Earlier this month, a bipartisan vote by the Colorado Senate Education Committee passed legislation to require school districts to share local funding with public charter schools. The bill would also provide public charter schools with access to unused school facilities. The Colorado Senate is now considering this legislation.
On April 18, the Colorado House of Representatives passed HB 1289 with bipartisan support. The bill was voted on favorably in the Senate Education Committee on April 28, and is now headed to the Senate Appropriations Committee. This legislation would establish incentives for high schools to offer career and technical education opportunities to students in high-demand fields. Schools would be rewarded for each student who earns an industry-recognized credential. If funds allow, schools would also be rewarded if a student successfully completes an internship, residency, construction pre-apprenticeship, apprenticeship program or earns a qualifying score on an Advanced Placement Computer Science exam.
On April 14, Governor Rick Scott signed HB 7029 into law.
First and foremost, the bill establishes Universal Public School Choice, allowing students to enroll in any public school in the state that fits their needs as long as there is capacity. Another provision in this legislation is fiscal transparency, which requires districts to provide parents with clear information on the total funding spent on their child. This provision also allows parents to request a classroom change if their child’s existing classroom is not a good fit.
The bill also increases accountability and access for public charter schools by strengthening transparent reporting requirements, clarifying charter performance agreements and requiring the appointment of a representative on charter school governing boards to facilitate parental involvement.
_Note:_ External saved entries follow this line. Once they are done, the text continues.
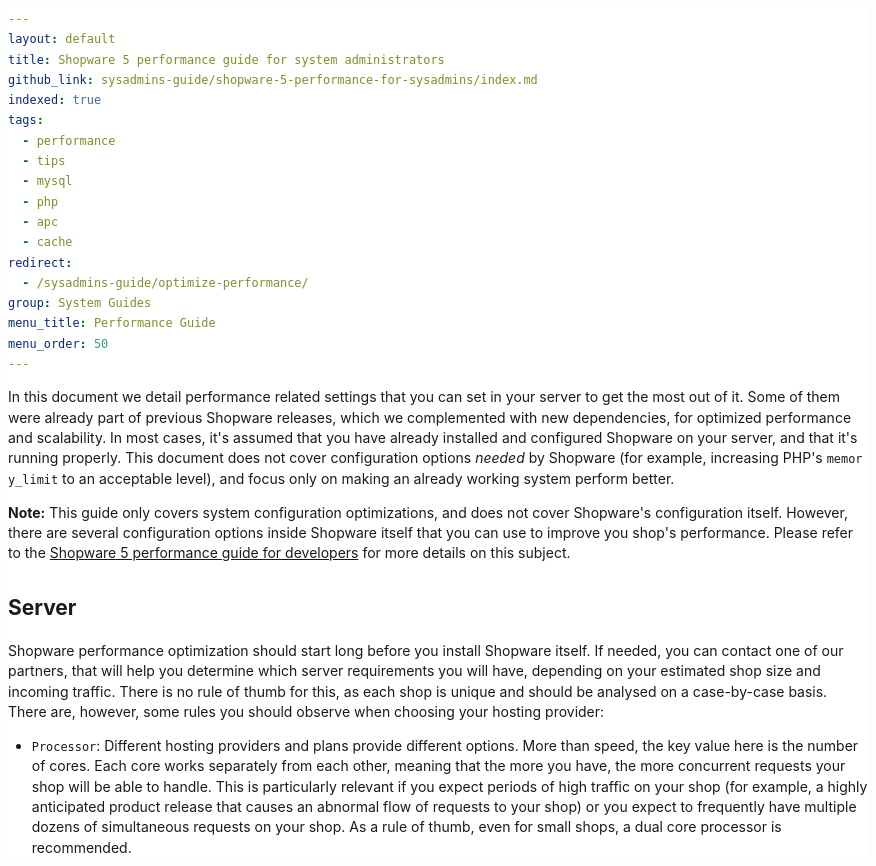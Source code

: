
 ```yaml
---
layout: default
title: Shopware 5 performance guide for system administrators
github_link: sysadmins-guide/shopware-5-performance-for-sysadmins/index.md
indexed: true
tags:
  - performance
  - tips
  - mysql
  - php
  - apc
  - cache
redirect:
  - /sysadmins-guide/optimize-performance/
group: System Guides
menu_title: Performance Guide
menu_order: 50
---
```


In this document we detail performance related settings that you can set in your server to get the most out of it. Some of them were already part of previous Shopware releases, which we complemented with new dependencies, for optimized performance and scalability. In most cases, it's assumed that you have already installed and configured Shopware on your server, and that it's running properly. This document does not cover configuration options *needed* by Shopware (for example, increasing PHP's `memory_limit` to an acceptable level), and focus only on making an already working system perform better.

<div class="alert alert-warning">
<strong>Note:</strong> This guide only covers system configuration optimizations, and does not cover Shopware's configuration itself. However, there are several configuration options inside Shopware itself that you can use to improve you shop's performance. Please refer to the <a href="/developers-guide/shopware-5-performance-for-devs/">Shopware 5 performance guide for developers</a> for more details on this subject.
</div>

<div class="toc-list"></div>

## Server

Shopware performance optimization should start long before you install Shopware itself. If needed, you can contact one of our partners, that will help you determine which server requirements you will have, depending on your estimated shop size and incoming traffic. There is no rule of thumb for this, as each shop is unique and should be analysed on a case-by-case basis. There are, however, some rules you should observe when choosing your hosting provider:

- `Processor`: Different hosting providers and plans provide different options. More than speed, the key value here is the number of cores. Each core works separately from each other, meaning that the more you have, the more concurrent requests your shop will be able to handle. This is particularly relevant if you expect periods of high traffic on your shop (for example, a highly anticipated product release that causes an abnormal flow of requests to your shop) or you expect to frequently have multiple dozens of simultaneous requests on your shop. As a rule of thumb, even for small shops, a dual core processor is recommended.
Additionally, the bill benefits teachers by increasing the cap for the amount of bonus funds teachers can receive for every student that passes Industry Certification, Advanced Placement and International Baccalaureate exams. Lastly, it strengthens accountability in Florida’s Voluntary Pre-K Program by ensuring providers are rated based on true measures of student readiness for kindergarten when it comes to literacy.
On April 22, the Idaho Department of Education announced the first group of schools that will participate in the newly created Idaho Mastery Education Network (IMEN). The Idaho Department of Education selected 19 regionally diverse schools, who are developing unique approaches to mastery education, to participate in the pilot program.
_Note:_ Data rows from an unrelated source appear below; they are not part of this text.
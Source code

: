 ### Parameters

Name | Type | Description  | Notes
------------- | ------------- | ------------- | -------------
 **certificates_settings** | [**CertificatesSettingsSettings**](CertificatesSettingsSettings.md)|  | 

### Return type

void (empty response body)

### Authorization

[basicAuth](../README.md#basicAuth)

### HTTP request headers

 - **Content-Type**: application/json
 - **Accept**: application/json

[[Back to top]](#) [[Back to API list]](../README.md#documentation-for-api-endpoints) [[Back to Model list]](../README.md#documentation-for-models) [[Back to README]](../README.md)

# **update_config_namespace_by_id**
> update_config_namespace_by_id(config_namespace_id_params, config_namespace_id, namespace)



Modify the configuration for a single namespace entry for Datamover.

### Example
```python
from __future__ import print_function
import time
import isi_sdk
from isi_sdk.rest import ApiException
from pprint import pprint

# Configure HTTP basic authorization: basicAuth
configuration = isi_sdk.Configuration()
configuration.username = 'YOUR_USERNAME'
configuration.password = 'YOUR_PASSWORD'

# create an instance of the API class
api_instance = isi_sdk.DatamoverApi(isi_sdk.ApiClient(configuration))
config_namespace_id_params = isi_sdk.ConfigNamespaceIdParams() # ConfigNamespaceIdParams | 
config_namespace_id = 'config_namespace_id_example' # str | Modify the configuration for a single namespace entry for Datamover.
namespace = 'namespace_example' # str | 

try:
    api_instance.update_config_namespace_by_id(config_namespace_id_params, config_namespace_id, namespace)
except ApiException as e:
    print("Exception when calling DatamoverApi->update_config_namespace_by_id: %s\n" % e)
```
In 2015, Governor Butch Otter signed H. 0110 into law, directing the Idaho Department of Education to guide an initial group of schools in a transition to mastery education beginning in the 2016-2017 school year. Over the last year, the Department of Education has led an awareness and application process to identify locally-developed approaches to mastery education in an effort to help them flourish.
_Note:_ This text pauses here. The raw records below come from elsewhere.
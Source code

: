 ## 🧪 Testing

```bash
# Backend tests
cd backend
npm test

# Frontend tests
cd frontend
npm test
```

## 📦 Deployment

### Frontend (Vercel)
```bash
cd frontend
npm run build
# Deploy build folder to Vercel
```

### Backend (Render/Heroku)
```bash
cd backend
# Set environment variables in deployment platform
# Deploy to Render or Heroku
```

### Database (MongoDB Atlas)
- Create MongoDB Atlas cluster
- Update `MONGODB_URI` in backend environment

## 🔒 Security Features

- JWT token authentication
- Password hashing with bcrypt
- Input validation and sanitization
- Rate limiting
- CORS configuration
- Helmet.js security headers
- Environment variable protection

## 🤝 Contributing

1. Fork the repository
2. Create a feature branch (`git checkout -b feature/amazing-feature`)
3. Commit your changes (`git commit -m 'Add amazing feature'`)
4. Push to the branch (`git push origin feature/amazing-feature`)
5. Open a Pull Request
The Mississippi Legislature adjourned on April 21, and this month Governor Phil Bryant signed legislation to improve charter schools (SB 2161), Education Savings Accounts (HB 33) and K-3 Reading (SB 2157).
SB 2161, sponsored by Senate Education Chair Gray Tollison, makes changes to the Mississippi Charter Schools Act of 2013. This bill allows students who live in C, D and F districts to cross district lines to attend a public charter school. The bill also makes other technical amendments relating to funding, enrollment and operation.
HB 33, sponsored by House Education Chair John Moore, expands the eligibility for an Education Savings Account (ESA) by revising the definition of “eligible student” to include students with an active IEP within the past five years, instead of the original 18 months. This improvement will offer more students with special needs the opportunity to obtain an ESA in Mississippi.
SB 2157, also sponsored by Chair Tollison, makes changes to the state’s Literacy-Based Promotion Act. Beginning in the 2018-2019 school year, third-grade students must demonstrate fundamental reading skills before entering the fourth grade. This bill also includes more prescribed language for interventions for struggling readers as well as an individual reading plan requirement.
SB 719 passed the Senate Education Committee. The bill would provide traditional public schools and public charter schools with an A-F school grade based on various student performance metrics. Separately, HB 1589 passed multiple House committees and would create Education Savings Accounts for students with disabilities via tax credit-eligible donations ($25 million annual cap) to education assistance organizations. Both bills now await floor action.
In late March, the House approved the 2016-17 budget (H 5001), including $3 million to help students earn industry-recognized certifications tied to South Carolina’s workforce demand.
On April 14, Representative Todd Atwater introduced H 5216, the South Carolina Course Access Act, which would let public school students across the Palmetto State take courses offered by other public schools, colleges, nonprofits, employers and other providers beginning in the 2016-17 school year.
The Tennessee General Assembly completed its 37-day legislative session on April 22. In the final days of the session, legislators approved $10 million in the state budget (SB 2653) to improve K-3 Reading across the Volunteer State, a priority of Governor Bill Haslam and Education Commissioner Candice McQueen. This new funding, which will bolster the state’s new Read to be Ready initiative, includes $9 million for a network of district literacy coaches and $1 million for a kindergarten entry screener program. Lawmakers also approved, and Governor Haslam signed, HB 1879 by House Education Instruction and Programs Subcommittee Chair Roger Kane, which will allow Tennessee public school students to take courses offered by other public schools statewide beginning in the 2017-18 school year.